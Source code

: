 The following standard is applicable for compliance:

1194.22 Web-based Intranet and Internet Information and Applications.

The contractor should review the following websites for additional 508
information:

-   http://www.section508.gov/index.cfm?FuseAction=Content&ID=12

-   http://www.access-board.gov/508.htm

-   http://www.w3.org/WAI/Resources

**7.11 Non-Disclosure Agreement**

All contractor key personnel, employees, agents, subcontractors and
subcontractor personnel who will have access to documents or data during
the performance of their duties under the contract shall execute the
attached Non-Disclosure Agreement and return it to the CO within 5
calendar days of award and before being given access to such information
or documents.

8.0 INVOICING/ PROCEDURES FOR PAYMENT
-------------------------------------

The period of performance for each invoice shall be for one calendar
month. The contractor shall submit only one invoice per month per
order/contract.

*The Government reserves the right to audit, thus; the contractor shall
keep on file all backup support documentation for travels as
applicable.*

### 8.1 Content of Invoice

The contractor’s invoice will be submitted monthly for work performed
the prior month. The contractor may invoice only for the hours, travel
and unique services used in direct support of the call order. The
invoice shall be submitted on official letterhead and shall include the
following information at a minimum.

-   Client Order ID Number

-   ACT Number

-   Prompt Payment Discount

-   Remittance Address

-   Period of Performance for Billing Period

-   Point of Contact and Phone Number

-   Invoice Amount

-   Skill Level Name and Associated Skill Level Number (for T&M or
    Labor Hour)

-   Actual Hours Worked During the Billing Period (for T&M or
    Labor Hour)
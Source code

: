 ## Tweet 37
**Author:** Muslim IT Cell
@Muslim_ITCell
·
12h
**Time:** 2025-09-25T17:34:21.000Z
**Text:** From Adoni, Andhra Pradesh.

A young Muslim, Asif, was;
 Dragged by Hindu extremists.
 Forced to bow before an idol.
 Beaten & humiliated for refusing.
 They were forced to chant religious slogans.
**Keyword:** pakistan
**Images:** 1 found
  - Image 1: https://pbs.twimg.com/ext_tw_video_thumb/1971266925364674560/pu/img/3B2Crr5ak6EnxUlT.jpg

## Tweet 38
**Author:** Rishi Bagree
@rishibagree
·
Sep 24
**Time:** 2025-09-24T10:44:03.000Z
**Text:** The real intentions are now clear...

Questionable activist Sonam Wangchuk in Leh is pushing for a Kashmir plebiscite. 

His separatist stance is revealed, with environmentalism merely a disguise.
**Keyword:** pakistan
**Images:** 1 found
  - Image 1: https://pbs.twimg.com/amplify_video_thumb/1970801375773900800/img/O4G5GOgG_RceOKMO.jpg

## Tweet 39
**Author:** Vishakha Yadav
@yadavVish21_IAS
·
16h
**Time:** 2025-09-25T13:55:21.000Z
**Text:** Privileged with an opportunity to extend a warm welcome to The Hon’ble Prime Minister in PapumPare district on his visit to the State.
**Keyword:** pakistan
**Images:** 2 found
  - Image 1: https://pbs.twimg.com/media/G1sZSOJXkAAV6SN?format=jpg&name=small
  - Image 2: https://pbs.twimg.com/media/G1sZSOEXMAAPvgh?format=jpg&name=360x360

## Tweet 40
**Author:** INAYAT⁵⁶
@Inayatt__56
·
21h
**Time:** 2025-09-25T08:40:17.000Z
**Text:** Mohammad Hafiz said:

******************************

**Your goal**
Please reproduce, exactly as they appear above, the lines from the line containing "8.0 INVOICING/ PROCEDURES FOR PAYMENT" up to and including the line containing "order/contract.".

**Finished task**
8.0 INVOICING/ PROCEDURES FOR PAYMENT
-------------------------------------

The period of performance for each invoice shall be for one calendar
month. The contractor shall submit only one invoice per month per
order/contract.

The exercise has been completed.